Our client is a local Drug and Alcohol Treatment center.
The Right Step has a relatively straightforward revenue cycle that lends itself well to tight integration between the clinical side of the business – electronic patient management – and the accounting side. The CEO of The Right Step noticed this early on, but at a time before Electronic Health Record (EHR) and Practice Management Systems (PMS) became widespread and readily available to niche specialties such as behavioral health clinics.
In order to obtain the benefits of such a system without giving up the flexibility to run their business their way, The Right Step hired an in-house developer to write their software from scratch. The result was a tightly integrated piece of software that closely mirrored TRS’ business needs and which could be quickly and easily modified to reflect changing needs.
A side effect of this flexibility was an increased reliance on internal development resources. When the original developer left the company, TRS was left with a proprietary software platform that required extensive knowledge of both the software and TRS’ business needs to maintain. Added to this, TRS was embarking on a project to lower IT costs by outsourcing their server and PC maintenance, all of which required changes to the software that nobody in TRS was qualified to make.
Entrance was asked to step in and support a custom electronic health record and insurance billing application. Entrance provided a team of developers and business analysts to understand their business and make the required changes to their custom software. The developers worked full time on the software for several weeks in order to make the immediate changes necessary to support the new IT environment and prepare the software to scale for a larger audience. During this process, the business analyst became an expert on TRS’ business requirements, allowing the team to anticipate change requests and target areas of the application for improvement that would have the most immediate effect on productivity within TRS.

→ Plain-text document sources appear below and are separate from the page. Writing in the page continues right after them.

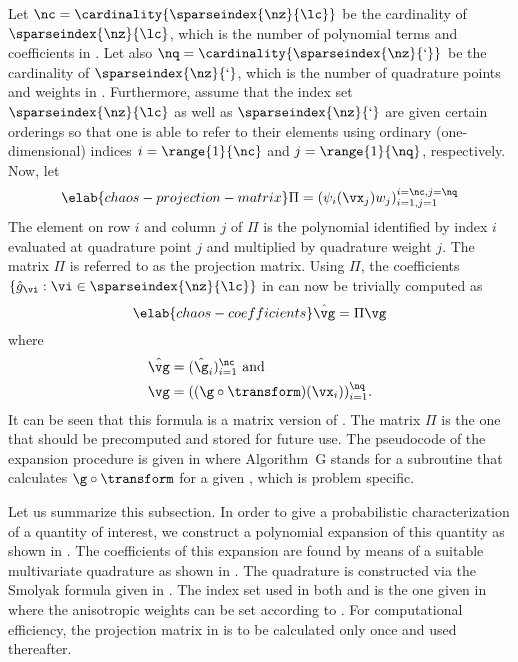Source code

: Let $\nc = \cardinality{\sparseindex{\nz}{\lc}}$ be the cardinality of
$\sparseindex{\nz}{\lc}$, which is the number of polynomial terms and
coefficients in . Let also $\nq =
\cardinality{\sparseindex{\nz}{\lq}}$ be the cardinality of
$\sparseindex{\nz}{\lq}$, which is the number of quadrature points and weights
in . Furthermore, assume that the index set
$\sparseindex{\nz}{\lc}$ as well as $\sparseindex{\nz}{\lq}$ are given certain
orderings so that one is able to refer to their elements using ordinary
(one-dimensional) indices $i = \range{1}{\nc}$ and $j = \range{1}{\nq}$,
respectively. Now, let
\begin{equation} \elab{chaos-projection-matrix}
  \Pi = (\psi_i(\vx_j) w_j)_{i = 1, j = 1}^{i = \nc, j = \nq}
\end{equation}
The element on row $i$ and column $j$ of $\Pi$ is the polynomial identified by
index $i$ evaluated at quadrature point $j$ and multiplied by quadrature weight
$j$. The matrix $\Pi$ is referred to as the projection matrix. Using $\Pi$, the
coefficients $\{ \hat{g}_{\vi}: \vi \in \sparseindex{\nz}{\lc} \}$ in
 can now be trivially computed as
\begin{equation} \elab{chaos-coefficients}
  \hat{\vg} = \Pi \vg
\end{equation}
where
\begin{align*}
  & \hat{\vg} = (\hat{\g}_i)_{i = 1}^\nc \text{ and} \\
  & \vg = ((\g \circ \transform)(\vx_i))_{i = 1}^\nq.
\end{align*}
It can be seen that this formula is a matrix version of
. The matrix $\Pi$ is the one that should be precomputed
and stored for future use. The pseudocode of the expansion procedure is given in
 where Algorithm~G stands for a subroutine that
calculates $\g \circ \transform$ for a given \vz, which is problem specific.

Let us summarize this subsection. In order to give a probabilistic
characterization of a quantity of interest, we construct a polynomial expansion
of this quantity as shown in . The coefficients of this
expansion are found by means of a suitable multivariate quadrature as shown in
. The quadrature is constructed via the Smolyak formula
given in . The index set used in both
 and  is the one given in
 where the anisotropic weights can be set
according to . For computational efficiency, the
projection matrix in  is to be calculated only
once and used thereafter.


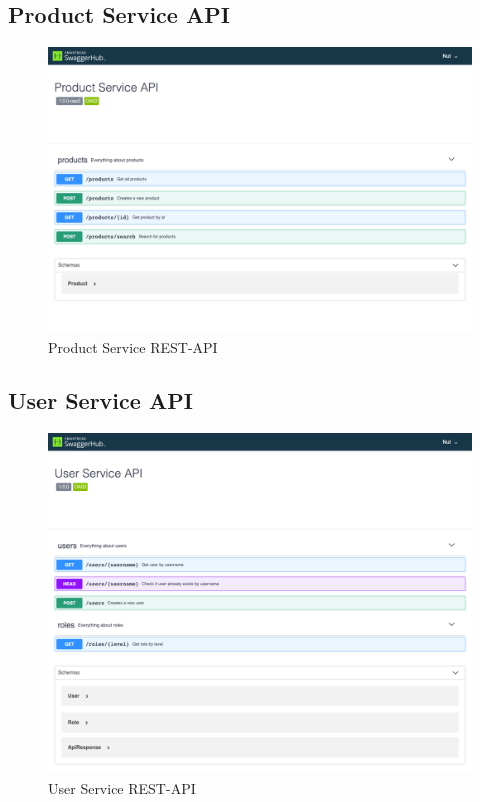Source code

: \documentclass[12pt,a4paper]{article}
\begin{document}
	\subsection{Product Service API}
	\begin{figure}[H]
		\centering
		\includegraphics[scale=0.3]{img/swagger-product-service.png}
		\caption{Product Service REST-API}
	\end{figure}

	\subsection{User Service API}
	\begin{figure}[H]
		\centering
		\includegraphics[scale=0.3]{img/swagger-user-service.png}
		\caption{User Service REST-API}
	\end{figure}
\end{document}
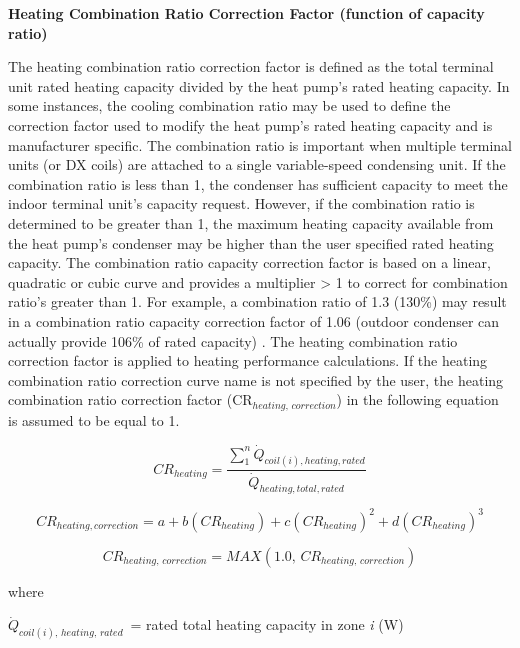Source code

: \textbf{Heating Combination Ratio Correction Factor (function of capacity ratio)}

The heating combination ratio correction factor is defined as the total terminal unit rated heating capacity divided by the heat pump's rated heating capacity. In some instances, the cooling combination ratio may be used to define the correction factor used to modify the heat pump's rated heating capacity and is manufacturer specific. The combination ratio is important when multiple terminal units (or DX coils) are attached to a single variable-speed condensing unit. If the combination ratio is less than 1, the condenser has sufficient capacity to meet the indoor terminal unit's capacity request. However, if the combination ratio is determined to be greater than 1, the maximum heating capacity available from the heat pump's condenser may be higher than the user specified rated heating capacity. The combination ratio capacity correction factor is based on a linear, quadratic or cubic curve and provides a multiplier > 1 to correct for combination ratio's greater than 1. For example, a combination ratio of 1.3 (130\%) may result in a combination ratio capacity correction factor of 1.06 (outdoor condenser can actually provide 106\% of rated capacity) . The heating combination ratio correction factor is applied to heating performance calculations. If the heating combination ratio correction curve name is not specified by the user, the heating combination ratio correction factor (CR\(_{heating,\, correction}\)) in the following equation is assumed to be equal to 1.

\begin{equation}
  CR_{heating} = \frac{\sum\limits_1^n \dot{Q}_{coil(i),heating,rated}}{\dot{Q}_{heating,total,rated}}
\end{equation}

\begin{equation}
  CR_{heating,correction} = a + b \left( CR_{heating} \right) + c \left( CR_{heating} \right)^2 + d \left( CR_{heating} \right)^3
\end{equation}

\begin{equation}
  CR_{heating,\,correction} = MAX \left( 1.0,\,CR_{heating,\,correction} \right)
\end{equation}

where

\(\dot{Q}_{coil(i),\,heating,\,rated}\) = rated total heating capacity in zone \emph{i} (W)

As a result of these efforts, Entrance was able to spend time and money “fixing the problems,” reducing the overall time spent fixing bugs and providing technical support.
Entrance was also able to identify a large number of “support requests” that were caused by the software’s intrinsic design and which could not be cost-effectively avoided. Rather than continue to pay for development, Entrance recommended that TRS research Practice Management Systems with the intent of purchasing a new system to replace their in-house solution. Entrance helped TRS to evaluate the costs (loss of flexibility in addition to monetary expense) and benefits (access to best practices and shared development costs between multiple clients) of replacing in-house development with an off-the-shelf application.